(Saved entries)
:::
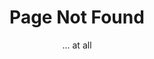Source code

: ---
layout: ../layouts/Default.astro
title: "Page Not Found"
subtitle: "... at all"
client: Self
description: |
  We built an unofficial Mars Rover Landing site in celebration of NASA’s Perseverance Rover.
---
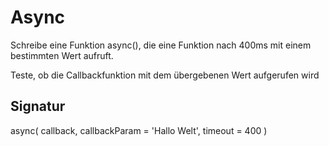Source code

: # Async

Schreibe eine Funktion async(), die
eine Funktion nach 400ms mit einem
bestimmten Wert aufruft.

Teste, ob die Callbackfunktion mit
dem übergebenen Wert aufgerufen wird

## Signatur
async(
	callback,
	callbackParam = 'Hallo Welt',
	timeout = 400
)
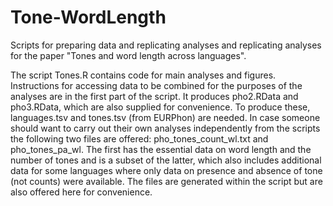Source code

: # Tone-WordLength
Scripts for preparing data and replicating analyses and replicating analyses for the paper "Tones and word length across languages".

The script Tones.R contains code for main analyses and figures. Instructions for accessing data to be combined for the purposes of the analyses are in the first part of the script. It produces pho2.RData and pho3.RData, which are also supplied for convenience. To produce these, languages.tsv and tones.tsv (from EURPhon) are needed. In case someone should want to carry out their own analyses independently from the scripts the following two files are offered: pho_tones_count_wl.txt and pho_tones_pa_wl. The first has the essential data on word length and the number of tones and is a subset of the latter, which also includes additional data for some languages where only data on presence and absence of tone (not counts) were available. The files are generated within the script but are also offered here for convenience.
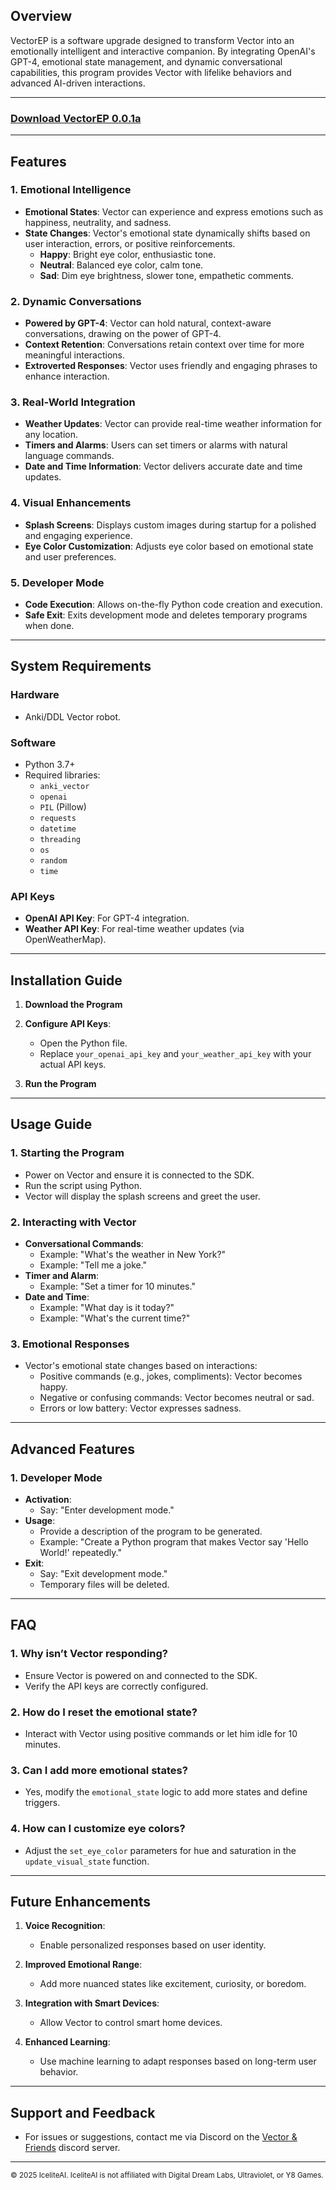 ## **Overview**
VectorEP is a software upgrade designed to transform Vector into an emotionally intelligent and interactive companion. By integrating OpenAI's GPT-4, emotional state management, and dynamic conversational capabilities, this program provides Vector with lifelike behaviors and advanced AI-driven interactions.

---

### **[Download VectorEP 0.0.1a]()**

---

## **Features**

### 1. Emotional Intelligence
- **Emotional States**: Vector can experience and express emotions such as happiness, neutrality, and sadness.
- **State Changes**: Vector's emotional state dynamically shifts based on user interaction, errors, or positive reinforcements.
  - **Happy**: Bright eye color, enthusiastic tone.
  - **Neutral**: Balanced eye color, calm tone.
  - **Sad**: Dim eye brightness, slower tone, empathetic comments.

### 2. Dynamic Conversations
- **Powered by GPT-4**: Vector can hold natural, context-aware conversations, drawing on the power of GPT-4.
- **Context Retention**: Conversations retain context over time for more meaningful interactions.
- **Extroverted Responses**: Vector uses friendly and engaging phrases to enhance interaction.

### 3. Real-World Integration
- **Weather Updates**: Vector can provide real-time weather information for any location.
- **Timers and Alarms**: Users can set timers or alarms with natural language commands.
- **Date and Time Information**: Vector delivers accurate date and time updates.

### 4. Visual Enhancements
- **Splash Screens**: Displays custom images during startup for a polished and engaging experience.
- **Eye Color Customization**: Adjusts eye color based on emotional state and user preferences.

### 5. Developer Mode
- **Code Execution**: Allows on-the-fly Python code creation and execution.
- **Safe Exit**: Exits development mode and deletes temporary programs when done.

---

## **System Requirements**

### Hardware
- Anki/DDL Vector robot.

### Software
- Python 3.7+
- Required libraries:
  - `anki_vector`
  - `openai`
  - `PIL` (Pillow)
  - `requests`
  - `datetime`
  - `threading`
  - `os`
  - `random`
  - `time`

### API Keys
- **OpenAI API Key**: For GPT-4 integration.
- **Weather API Key**: For real-time weather updates (via OpenWeatherMap).

---

## **Installation Guide**

1. **Download the Program**

2. **Configure API Keys**:
   - Open the Python file.
   - Replace `your_openai_api_key` and `your_weather_api_key` with your actual API keys.

3. **Run the Program**

---

## **Usage Guide**

### 1. Starting the Program
- Power on Vector and ensure it is connected to the SDK.
- Run the script using Python.
- Vector will display the splash screens and greet the user.

### 2. Interacting with Vector
- **Conversational Commands**:
  - Example: "What's the weather in New York?"
  - Example: "Tell me a joke."
- **Timer and Alarm**:
  - Example: "Set a timer for 10 minutes."
- **Date and Time**:
  - Example: "What day is it today?"
  - Example: "What's the current time?"

### 3. Emotional Responses
- Vector's emotional state changes based on interactions:
  - Positive commands (e.g., jokes, compliments): Vector becomes happy.
  - Negative or confusing commands: Vector becomes neutral or sad.
  - Errors or low battery: Vector expresses sadness.

---

## **Advanced Features**

### 1. Developer Mode
- **Activation**:
  - Say: "Enter development mode."
- **Usage**:
  - Provide a description of the program to be generated.
  - Example: "Create a Python program that makes Vector say 'Hello World!' repeatedly."
- **Exit**:
  - Say: "Exit development mode."
  - Temporary files will be deleted.

---

## **FAQ**

### 1. Why isn’t Vector responding?
- Ensure Vector is powered on and connected to the SDK.
- Verify the API keys are correctly configured.

### 2. How do I reset the emotional state?
- Interact with Vector using positive commands or let him idle for 10 minutes.

### 3. Can I add more emotional states?
- Yes, modify the `emotional_state` logic to add more states and define triggers.

### 4. How can I customize eye colors?
- Adjust the `set_eye_color` parameters for hue and saturation in the `update_visual_state` function.

---


## **Future Enhancements**

1. **Voice Recognition**:
   - Enable personalized responses based on user identity.

2. **Improved Emotional Range**:
   - Add more nuanced states like excitement, curiosity, or boredom.

3. **Integration with Smart Devices**:
   - Allow Vector to control smart home devices.

4. **Enhanced Learning**:
   - Use machine learning to adapt responses based on long-term user behavior.

---

## **Support and Feedback**
- For issues or suggestions, contact me via Discord on the [Vector & Friends](https://discord.gg/5JchnSAYyq) discord server.

---

<sup>© 2025 IceliteAI. IceliteAI is not affiliated with Digital Dream Labs, Ultraviolet, or Y8 Games.</sup>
:::
▶ **Description of the task**
Within the entries, find all lines that contain "What" and copy each one.

▶ **Exercise output**
  - Example: "What's the weather in New York?"
  - Example: "What day is it today?"
  - Example: "What's the current time?"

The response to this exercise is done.